Job-Wünsche
10.000 Euro netto für die GenZ?
Psychologin Ines Imdahl entlarvt unrealistische Gehaltsvorstellungen und Scheinwelten durch Social Media. Aber sind Generationen-Klischees überhaupt haltbar?

© IMAGO/Zoonar
Bloggen kann man auch per Smartphone auf Reisen – und so das ganze Leben verbringen?
Von Michael Maier
Die Generation Z, geboren zwischen 1997 und 2010, steht im Fokus vieler Diskussionen. Oft werden die jungen Leuten dafür kritisiert, unrealistische Erwartungen an Beruf und Gehalt zu haben. Doch was steckt wirklich hinter diesen Vorwürfen? Ein aktuelles Interview der FAZ (Paywall) mit der Psychologin Ines Imdahl, Expertin für die Generation Z, wirft ein differenziertes Licht auf die Thematik.
Gen Z: 10.000 Euro Gehalt oder sozialer Abstieg?
Imdahl, Gründerin der tiefenpsychologischen Forschungsagentur „Rheingold Salon“, betont im Gespräch mit der FAZ, dass viele junge Menschen tatsächlich hohe Gehaltsvorstellungen hätten: „Die Jugendlichen wollen zwischen 6000 und 10.000 Euro netto monatlich verdienen – und zwar nicht erst irgendwann, sondern möglichst bald nach dem Berufseinstieg.“
Diese Zahlen basieren auf einer repräsentativen Studie mit über 1000 Teilnehmern. Konkret werden bei jungen Frauen im Schnitt 6300 Euro netto genannt und bei jungen Männern 8000 Euro.
Doch woher kommen diese hohen Erwartungen? Imdahl sieht mehrere Ursachen. Zum einen gebe es einen gewissen Kontrollverlust: Die Gen Z wachse in einer Zeit globaler Krisen auf – Digitalisierung, Inflation, Kriege, Klimawandel. Das erzeuge ein Gefühle, denen mit dem Wunsch nach finanzieller Sicherheit begegnet wird.
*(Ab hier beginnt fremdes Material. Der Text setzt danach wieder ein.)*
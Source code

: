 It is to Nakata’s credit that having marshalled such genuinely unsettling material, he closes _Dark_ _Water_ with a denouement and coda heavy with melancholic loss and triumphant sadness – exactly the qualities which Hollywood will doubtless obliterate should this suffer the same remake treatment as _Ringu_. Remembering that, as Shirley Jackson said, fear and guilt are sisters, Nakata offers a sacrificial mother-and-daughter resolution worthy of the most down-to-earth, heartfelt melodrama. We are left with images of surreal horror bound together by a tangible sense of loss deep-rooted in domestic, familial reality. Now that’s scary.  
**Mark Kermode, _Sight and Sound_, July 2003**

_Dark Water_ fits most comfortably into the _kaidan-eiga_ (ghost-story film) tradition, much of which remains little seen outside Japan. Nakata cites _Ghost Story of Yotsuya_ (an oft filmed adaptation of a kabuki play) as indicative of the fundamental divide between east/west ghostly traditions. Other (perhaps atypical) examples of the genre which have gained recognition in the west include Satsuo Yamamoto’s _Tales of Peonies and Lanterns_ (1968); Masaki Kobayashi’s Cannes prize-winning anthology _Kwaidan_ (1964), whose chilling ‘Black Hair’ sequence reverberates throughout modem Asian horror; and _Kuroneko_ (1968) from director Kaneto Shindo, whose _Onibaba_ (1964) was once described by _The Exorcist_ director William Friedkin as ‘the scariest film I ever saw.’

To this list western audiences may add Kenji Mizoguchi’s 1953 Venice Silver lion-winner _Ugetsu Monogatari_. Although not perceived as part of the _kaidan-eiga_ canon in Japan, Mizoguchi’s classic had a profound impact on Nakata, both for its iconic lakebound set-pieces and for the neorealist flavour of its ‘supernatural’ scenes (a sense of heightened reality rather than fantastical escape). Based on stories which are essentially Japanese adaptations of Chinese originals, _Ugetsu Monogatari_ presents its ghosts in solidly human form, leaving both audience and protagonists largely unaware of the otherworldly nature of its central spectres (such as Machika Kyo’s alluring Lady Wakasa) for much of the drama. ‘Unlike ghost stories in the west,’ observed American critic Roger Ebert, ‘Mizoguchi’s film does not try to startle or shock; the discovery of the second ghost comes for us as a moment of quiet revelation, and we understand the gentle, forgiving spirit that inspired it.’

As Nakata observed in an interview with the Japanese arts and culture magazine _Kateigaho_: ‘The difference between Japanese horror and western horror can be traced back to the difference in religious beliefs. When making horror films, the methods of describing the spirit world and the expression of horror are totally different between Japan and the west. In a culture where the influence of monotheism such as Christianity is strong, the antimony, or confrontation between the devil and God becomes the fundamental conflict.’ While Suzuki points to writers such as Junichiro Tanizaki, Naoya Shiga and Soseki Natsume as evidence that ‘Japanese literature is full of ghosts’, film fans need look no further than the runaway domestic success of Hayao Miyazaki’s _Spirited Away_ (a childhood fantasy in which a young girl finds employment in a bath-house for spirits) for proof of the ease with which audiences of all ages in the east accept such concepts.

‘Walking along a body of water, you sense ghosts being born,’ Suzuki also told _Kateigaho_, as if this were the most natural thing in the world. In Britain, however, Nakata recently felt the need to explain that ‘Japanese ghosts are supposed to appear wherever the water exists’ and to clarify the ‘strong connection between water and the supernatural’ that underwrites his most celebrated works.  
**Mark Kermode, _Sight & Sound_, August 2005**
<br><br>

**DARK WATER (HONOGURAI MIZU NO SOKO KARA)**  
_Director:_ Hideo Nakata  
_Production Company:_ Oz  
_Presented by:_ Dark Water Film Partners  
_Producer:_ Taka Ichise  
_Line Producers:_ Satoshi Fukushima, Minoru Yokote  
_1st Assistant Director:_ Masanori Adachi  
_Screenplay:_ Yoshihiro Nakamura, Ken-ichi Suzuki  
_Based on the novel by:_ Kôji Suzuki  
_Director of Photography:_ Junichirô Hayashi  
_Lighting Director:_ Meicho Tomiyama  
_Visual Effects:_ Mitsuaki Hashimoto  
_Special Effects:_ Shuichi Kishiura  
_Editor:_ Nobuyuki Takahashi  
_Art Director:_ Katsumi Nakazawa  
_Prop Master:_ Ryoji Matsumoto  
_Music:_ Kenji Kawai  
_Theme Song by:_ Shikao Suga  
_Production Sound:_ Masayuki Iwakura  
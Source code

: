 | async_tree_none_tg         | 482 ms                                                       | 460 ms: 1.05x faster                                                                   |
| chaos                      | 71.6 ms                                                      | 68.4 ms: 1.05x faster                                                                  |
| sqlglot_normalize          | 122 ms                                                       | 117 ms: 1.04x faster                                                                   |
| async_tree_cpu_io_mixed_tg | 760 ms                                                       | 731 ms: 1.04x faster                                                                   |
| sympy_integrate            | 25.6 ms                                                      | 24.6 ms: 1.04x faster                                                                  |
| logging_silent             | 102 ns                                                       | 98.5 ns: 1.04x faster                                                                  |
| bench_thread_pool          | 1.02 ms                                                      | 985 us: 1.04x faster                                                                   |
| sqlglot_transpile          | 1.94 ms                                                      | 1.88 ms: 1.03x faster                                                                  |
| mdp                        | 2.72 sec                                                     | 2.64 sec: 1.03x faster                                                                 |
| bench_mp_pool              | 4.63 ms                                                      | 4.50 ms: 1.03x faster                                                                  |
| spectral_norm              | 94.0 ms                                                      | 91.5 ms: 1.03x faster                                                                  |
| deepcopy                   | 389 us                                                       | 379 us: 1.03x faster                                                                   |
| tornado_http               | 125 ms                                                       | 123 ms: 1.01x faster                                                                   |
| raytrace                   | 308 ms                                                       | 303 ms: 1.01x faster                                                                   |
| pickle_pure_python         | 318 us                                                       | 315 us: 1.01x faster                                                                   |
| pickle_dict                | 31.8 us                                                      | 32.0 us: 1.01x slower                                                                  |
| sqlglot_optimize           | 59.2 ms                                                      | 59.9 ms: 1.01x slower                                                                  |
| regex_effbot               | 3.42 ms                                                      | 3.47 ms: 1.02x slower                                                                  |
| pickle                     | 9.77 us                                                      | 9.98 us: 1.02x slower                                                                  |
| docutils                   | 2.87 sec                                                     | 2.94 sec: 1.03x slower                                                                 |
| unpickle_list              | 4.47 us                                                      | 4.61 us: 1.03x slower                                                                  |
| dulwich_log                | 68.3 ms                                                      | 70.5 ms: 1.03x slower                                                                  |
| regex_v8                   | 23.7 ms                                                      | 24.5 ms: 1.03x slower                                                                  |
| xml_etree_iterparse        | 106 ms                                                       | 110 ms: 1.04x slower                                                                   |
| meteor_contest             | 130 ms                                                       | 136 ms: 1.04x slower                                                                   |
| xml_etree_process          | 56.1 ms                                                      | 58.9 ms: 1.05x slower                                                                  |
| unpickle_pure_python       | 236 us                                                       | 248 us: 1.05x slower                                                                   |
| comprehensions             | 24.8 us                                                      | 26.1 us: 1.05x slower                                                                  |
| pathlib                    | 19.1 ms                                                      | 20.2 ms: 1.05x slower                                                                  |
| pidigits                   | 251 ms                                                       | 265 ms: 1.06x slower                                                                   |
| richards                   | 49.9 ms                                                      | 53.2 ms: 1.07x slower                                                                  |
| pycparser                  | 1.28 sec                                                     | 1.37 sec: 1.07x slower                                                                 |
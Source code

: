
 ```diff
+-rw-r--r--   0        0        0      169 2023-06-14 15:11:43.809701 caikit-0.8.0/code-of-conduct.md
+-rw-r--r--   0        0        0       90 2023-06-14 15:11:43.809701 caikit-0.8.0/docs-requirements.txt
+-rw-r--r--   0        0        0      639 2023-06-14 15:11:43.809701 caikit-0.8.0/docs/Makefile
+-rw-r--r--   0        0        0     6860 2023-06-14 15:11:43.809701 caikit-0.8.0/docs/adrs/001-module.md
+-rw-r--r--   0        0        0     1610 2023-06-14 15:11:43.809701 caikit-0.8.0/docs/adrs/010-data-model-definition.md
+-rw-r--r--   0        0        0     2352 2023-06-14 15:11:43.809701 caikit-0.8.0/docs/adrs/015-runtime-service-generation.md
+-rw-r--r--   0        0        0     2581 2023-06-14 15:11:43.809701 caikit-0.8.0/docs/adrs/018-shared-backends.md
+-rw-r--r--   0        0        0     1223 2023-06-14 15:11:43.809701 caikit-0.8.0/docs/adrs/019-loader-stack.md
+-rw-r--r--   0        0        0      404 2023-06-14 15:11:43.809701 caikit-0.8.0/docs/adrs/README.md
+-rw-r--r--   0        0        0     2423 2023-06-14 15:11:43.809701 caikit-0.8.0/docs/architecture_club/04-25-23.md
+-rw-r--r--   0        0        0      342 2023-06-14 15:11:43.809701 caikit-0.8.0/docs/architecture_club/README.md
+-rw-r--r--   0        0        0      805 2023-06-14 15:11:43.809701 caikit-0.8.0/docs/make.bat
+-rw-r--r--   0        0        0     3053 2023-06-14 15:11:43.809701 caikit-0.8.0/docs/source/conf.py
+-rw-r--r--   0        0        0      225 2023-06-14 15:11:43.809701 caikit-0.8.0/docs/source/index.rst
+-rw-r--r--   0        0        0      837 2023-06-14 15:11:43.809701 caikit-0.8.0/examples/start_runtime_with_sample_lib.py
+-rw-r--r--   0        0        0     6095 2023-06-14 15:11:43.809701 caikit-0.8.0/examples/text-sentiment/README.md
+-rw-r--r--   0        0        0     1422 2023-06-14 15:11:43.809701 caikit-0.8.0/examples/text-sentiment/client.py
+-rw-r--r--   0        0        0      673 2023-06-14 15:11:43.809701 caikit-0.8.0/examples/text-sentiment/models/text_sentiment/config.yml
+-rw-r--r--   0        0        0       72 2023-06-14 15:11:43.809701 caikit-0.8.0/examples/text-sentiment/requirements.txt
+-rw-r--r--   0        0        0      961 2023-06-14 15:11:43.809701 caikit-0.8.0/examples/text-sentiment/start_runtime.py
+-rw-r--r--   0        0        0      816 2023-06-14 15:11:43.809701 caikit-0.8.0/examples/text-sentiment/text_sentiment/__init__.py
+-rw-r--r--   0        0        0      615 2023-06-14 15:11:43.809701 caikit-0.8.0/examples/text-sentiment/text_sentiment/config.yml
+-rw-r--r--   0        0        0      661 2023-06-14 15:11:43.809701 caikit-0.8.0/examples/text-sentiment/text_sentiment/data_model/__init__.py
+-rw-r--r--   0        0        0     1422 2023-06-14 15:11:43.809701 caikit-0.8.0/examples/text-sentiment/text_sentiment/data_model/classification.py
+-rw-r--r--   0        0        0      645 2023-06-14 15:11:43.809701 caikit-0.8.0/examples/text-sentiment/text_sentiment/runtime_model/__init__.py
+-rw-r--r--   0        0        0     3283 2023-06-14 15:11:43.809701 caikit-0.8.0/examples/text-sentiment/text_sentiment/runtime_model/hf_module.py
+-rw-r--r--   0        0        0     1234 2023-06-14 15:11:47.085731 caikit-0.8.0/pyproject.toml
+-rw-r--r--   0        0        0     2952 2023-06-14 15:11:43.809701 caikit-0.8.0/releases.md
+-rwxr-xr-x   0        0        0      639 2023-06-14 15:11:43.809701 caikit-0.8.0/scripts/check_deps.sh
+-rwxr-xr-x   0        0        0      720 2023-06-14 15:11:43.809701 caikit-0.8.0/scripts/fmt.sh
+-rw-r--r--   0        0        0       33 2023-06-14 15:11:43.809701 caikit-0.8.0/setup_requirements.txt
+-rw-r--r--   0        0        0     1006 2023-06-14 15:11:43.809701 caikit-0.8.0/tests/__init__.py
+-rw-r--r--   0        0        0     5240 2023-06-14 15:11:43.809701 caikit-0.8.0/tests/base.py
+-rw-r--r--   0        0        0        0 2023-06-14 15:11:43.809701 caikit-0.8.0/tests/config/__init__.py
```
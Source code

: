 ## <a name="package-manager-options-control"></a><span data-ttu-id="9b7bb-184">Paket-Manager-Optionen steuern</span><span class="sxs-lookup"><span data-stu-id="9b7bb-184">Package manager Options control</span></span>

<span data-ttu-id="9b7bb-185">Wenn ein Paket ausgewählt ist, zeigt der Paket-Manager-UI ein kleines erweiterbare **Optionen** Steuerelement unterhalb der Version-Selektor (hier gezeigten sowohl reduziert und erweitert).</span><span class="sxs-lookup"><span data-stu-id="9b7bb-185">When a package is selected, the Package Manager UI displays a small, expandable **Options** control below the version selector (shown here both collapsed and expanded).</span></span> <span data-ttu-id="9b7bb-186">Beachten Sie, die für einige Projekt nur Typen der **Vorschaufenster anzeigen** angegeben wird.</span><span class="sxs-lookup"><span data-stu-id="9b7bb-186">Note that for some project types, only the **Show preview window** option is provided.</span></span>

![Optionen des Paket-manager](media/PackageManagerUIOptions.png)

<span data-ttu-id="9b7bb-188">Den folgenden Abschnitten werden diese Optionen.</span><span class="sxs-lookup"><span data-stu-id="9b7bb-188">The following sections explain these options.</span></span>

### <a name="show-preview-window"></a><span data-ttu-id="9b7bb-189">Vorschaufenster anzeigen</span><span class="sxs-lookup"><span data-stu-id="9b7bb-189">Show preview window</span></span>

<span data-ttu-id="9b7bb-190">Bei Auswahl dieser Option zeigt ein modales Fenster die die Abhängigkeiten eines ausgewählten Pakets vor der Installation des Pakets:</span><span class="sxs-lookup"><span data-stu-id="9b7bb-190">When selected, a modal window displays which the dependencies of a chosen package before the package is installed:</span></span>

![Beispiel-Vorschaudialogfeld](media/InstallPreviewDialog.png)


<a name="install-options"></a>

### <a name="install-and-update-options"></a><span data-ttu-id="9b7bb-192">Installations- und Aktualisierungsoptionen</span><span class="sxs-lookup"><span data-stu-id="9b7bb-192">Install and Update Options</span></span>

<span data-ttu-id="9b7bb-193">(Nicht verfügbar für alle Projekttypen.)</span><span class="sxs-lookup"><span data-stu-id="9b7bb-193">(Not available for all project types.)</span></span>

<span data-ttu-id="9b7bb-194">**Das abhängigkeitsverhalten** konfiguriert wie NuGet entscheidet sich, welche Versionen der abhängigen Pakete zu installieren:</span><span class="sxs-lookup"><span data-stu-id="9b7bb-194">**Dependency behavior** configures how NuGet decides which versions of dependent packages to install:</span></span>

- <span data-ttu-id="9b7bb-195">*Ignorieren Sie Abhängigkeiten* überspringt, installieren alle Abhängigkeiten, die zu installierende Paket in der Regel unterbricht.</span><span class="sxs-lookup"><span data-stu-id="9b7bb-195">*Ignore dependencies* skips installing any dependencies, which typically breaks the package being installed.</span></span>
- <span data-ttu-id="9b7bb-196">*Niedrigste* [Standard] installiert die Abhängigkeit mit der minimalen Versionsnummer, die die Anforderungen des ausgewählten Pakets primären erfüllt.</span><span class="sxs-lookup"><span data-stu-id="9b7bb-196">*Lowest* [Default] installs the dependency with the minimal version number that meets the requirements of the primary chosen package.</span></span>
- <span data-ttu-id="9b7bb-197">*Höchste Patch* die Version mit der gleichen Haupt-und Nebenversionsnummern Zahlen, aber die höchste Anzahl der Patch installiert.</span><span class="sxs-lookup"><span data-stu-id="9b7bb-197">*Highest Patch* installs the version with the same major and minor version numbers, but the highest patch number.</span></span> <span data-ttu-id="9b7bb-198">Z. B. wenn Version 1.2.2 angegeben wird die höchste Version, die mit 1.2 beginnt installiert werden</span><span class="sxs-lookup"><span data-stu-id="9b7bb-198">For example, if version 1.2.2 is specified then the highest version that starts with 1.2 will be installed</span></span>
Scheinwelt von TikTok und Instagram
Eine Rolle spielen offenbar aber auch Social-Media-Plattformen, denn Instagram und TikTok sind voll von „Psycho-Coaches“, die behaupten, dass man „mit dem richtigen Mindset“ alles erreichen könne. Das führt laut Imdahl dann zu unrealistischen Erwartungen und Vergleichen.
Allerdings geht es der Gen Z nicht nur ums Geld. Laut Rheingold-Salon wünschen sich 85 Prozent vor allem einen Job, der sie glücklich macht. Die Suche nach dem „Traumjob“, der dauerhafte Euphorie verspricht, ist demnach für manche sogar wichtiger als die Partnersuche.
Bis zu 40 Prozent der jungen Leute brechen ihre Ausbildung oder ihr Studium laut Rheingold wieder ab – aber vielleicht nicht aus Jux und Tollerei, sondern aufgrund einer neuen Ernsthaftigkeit und dem Wunsch nach einem erfüllten Leben?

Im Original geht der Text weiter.